▸ How to complete this task
Every entry should be reproduced word for word.

Source data
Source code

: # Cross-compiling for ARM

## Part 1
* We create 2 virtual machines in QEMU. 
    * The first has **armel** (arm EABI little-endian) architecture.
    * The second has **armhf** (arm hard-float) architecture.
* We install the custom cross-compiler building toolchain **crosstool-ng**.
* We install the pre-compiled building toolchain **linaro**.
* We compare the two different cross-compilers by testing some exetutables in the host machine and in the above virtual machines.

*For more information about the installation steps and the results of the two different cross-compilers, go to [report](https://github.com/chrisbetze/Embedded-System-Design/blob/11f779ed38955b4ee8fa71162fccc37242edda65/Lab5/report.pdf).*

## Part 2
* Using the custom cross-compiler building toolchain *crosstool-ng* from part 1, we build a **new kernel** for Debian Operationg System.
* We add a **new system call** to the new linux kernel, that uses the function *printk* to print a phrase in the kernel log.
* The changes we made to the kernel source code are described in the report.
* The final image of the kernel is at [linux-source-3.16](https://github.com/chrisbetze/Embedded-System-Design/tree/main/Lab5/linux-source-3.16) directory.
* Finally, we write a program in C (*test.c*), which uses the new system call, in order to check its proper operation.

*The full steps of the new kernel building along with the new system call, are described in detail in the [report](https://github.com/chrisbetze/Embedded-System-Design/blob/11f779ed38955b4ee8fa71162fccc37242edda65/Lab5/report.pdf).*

▸ Task response
Source code

: # Cross-compiling for ARM

## Part 1
* We create 2 virtual machines in QEMU. 
    * The first has **armel** (arm EABI little-endian) architecture.
    * The second has **armhf** (arm hard-float) architecture.
* We install the custom cross-compiler building toolchain **crosstool-ng**.
* We install the pre-compiled building toolchain **linaro**.
* We compare the two different cross-compilers by testing some exetutables in the host machine and in the above virtual machines.

*For more information about the installation steps and the results of the two different cross-compilers, go to [report](https://github.com/chrisbetze/Embedded-System-Design/blob/11f779ed38955b4ee8fa71162fccc37242edda65/Lab5/report.pdf).*

## Part 2
* Using the custom cross-compiler building toolchain *crosstool-ng* from part 1, we build a **new kernel** for Debian Operationg System.
* We add a **new system call** to the new linux kernel, that uses the function *printk* to print a phrase in the kernel log.
* The changes we made to the kernel source code are described in the report.
* The final image of the kernel is at [linux-source-3.16](https://github.com/chrisbetze/Embedded-System-Design/tree/main/Lab5/linux-source-3.16) directory.
* Finally, we write a program in C (*test.c*), which uses the new system call, in order to check its proper operation.

*The full steps of the new kernel building along with the new system call, are described in detail in the [report](https://github.com/chrisbetze/Embedded-System-Design/blob/11f779ed38955b4ee8fa71162fccc37242edda65/Lab5/report.pdf).*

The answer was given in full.